Como broche de oro a la celebración del centenario del nacimiento del barón Hans Heinrich Thyssen-Bornemisza (1921-2002), la exposición Arte americano en la colección Thyssen permite contemplar en Madrid un conjunto pictórico de 140 piezas de excepcional valor que, procedente de las colecciones de la familia Thyssen, de Carmen Thyssen-Bornemisza y del propio Museo Nacional Thyssen-Bornemisza, evidencia el afán coleccionista del barón y el interés creciente que la producción artística estadounidense ha suscitado en el panorama internacional desde mediados del siglo XX: interés que, más allá de los reconocidos Expresionismo abstractoArte Pop, se dirige ahora especialmente hacia la revalorización de la pintura decimonónica norteamericana, en alza desde que en 1976 el MOMA organizara The Natural Paradise: Painting in America, 1800-1950, muestra conmemorativa del bicentenario de la Declaración de Independencia de los Estados Unidos.

La colección Thyssen de arte americano

Con anterioridad, a finales de la década de 1950 el barón Thyssen había iniciado su colección americana con la compra de setenta grabados coloreados del pintor suizo Karl Bodmer, quien en 1832 recorriera el Misuri desde San Luis acompañando al explorador, etnógrafo y naturalista alemán, Maximiliano de Wied-Neuwied. El diario de este, ilustrado por las aguatintas realizadas a partir de las acuarelas de Bodmer, se tradujo muy pronto al francés y al inglés, sirviendo de inspiración para numerosos escritores, entre ellos el también alemán Karl May, autor de novelas de aventuras ambientadas en Norteamérica.
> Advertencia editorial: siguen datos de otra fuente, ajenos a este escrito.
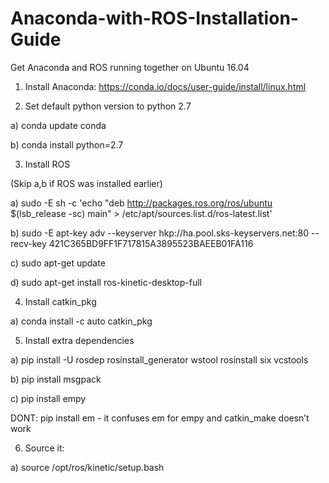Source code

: # Anaconda-with-ROS-Installation-Guide
Get Anaconda and ROS running together on Ubuntu 16.04

1) Install Anaconda: https://conda.io/docs/user-guide/install/linux.html

2) Set default python version to python 2.7

  a) conda update conda

  b) conda install python=2.7

3) Install ROS

  (Skip a,b if ROS was installed earlier)

  a) sudo -E sh -c 'echo "deb http://packages.ros.org/ros/ubuntu $(lsb_release -sc) main" > /etc/apt/sources.list.d/ros-latest.list'

  b) sudo -E apt-key adv --keyserver hkp://ha.pool.sks-keyservers.net:80 --recv-key 421C365BD9FF1F717815A3895523BAEEB01FA116

  c) sudo apt-get update

d) sudo apt-get install ros-kinetic-desktop-full

4) Install catkin_pkg

a) conda install -c auto catkin_pkg 

5) Install extra dependencies

a) pip install -U rosdep rosinstall_generator wstool rosinstall six vcstools

b) pip install msgpack

c) pip install empy

DONT: pip install em - it confuses em for empy and catkin_make doesn’t work

6) Source it:

a) source /opt/ros/kinetic/setup.bash
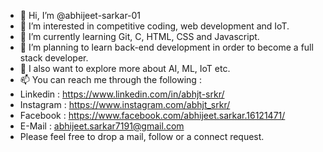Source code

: - 👋 Hi, I’m @abhijeet-sarkar-01
- 👀 I’m interested in competitive coding, web development and IoT.
- 🌱 I’m currently learning Git, C, HTML, CSS and Javascript.
- 💞️ I’m planning to learn back-end development in order to become a full stack developer.
- 💞️ I also want to explore more about AI, ML, IoT etc.
- 📫 You can reach me through the following : 
- Linkedin  : https://www.linkedin.com/in/abhjt-srkr/
- Instagram  : https://www.instagram.com/abhjt_srkr/
- Facebook   : https://www.facebook.com/abhijeet.sarkar.16121471/
- E-Mail     : abhijeet.sarkar7191@gmail.com
- Please feel free to drop a mail, follow or a connect request.                                           

<!---
abhijeet-sarkar-01/abhijeet-sarkar-01 is a ✨ special ✨ repository because its `README.md` (this file) appears on your GitHub profile.
You can click the Preview link to take a look at your changes.
--->
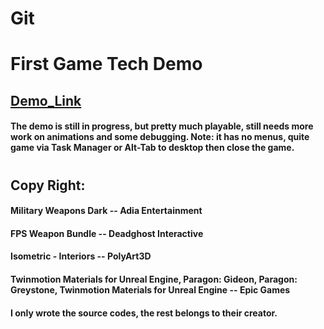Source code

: # Git
# First Game Tech Demo
## [Demo_Link]([https://www.google.com](https://drive.google.com/drive/folders/1yUVkPTOCSIZQA7EqKCbtzllZFNxvEINJ?usp=sharing))
#### The demo is still in progress, but pretty much playable, still needs more work on animations and some debugging. Note: it has no menus, quite game via Task Manager or Alt-Tab to desktop then close the game.
# 
# 
#
## Copy Right:
#### Military Weapons Dark -- Adia Entertainment
#### FPS Weapon Bundle -- Deadghost Interactive
#### Isometric - Interiors -- PolyArt3D
#### Twinmotion Materials for Unreal Engine, Paragon: Gideon, Paragon: Greystone, Twinmotion Materials for Unreal Engine -- Epic Games
#### I only wrote the source codes, the rest belongs to their creator.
Estos relatos –de los que el propio barón fue un gran lector– y otros títulos famosos como El último mohicano (1826) de James Fenimore Cooper, constituyeron junto con los del francés Chateaubriand –que viajó a EE.UU. en 1791 huyendo de la Revolución francesa–, una de las fuentes literarias más importantes a la hora de configurar el imaginario de una América virgen, épica y paradisiaca, así como de un nativo indio noble y fiel trasunto del buen salvaje rousseauniano; imaginario no solo asimilado por los artistas europeos, desde Girodet a Masson, sino también por los mismos estadounidenses, véase El reino apacible realizado por Edward Hicks hacia 1834.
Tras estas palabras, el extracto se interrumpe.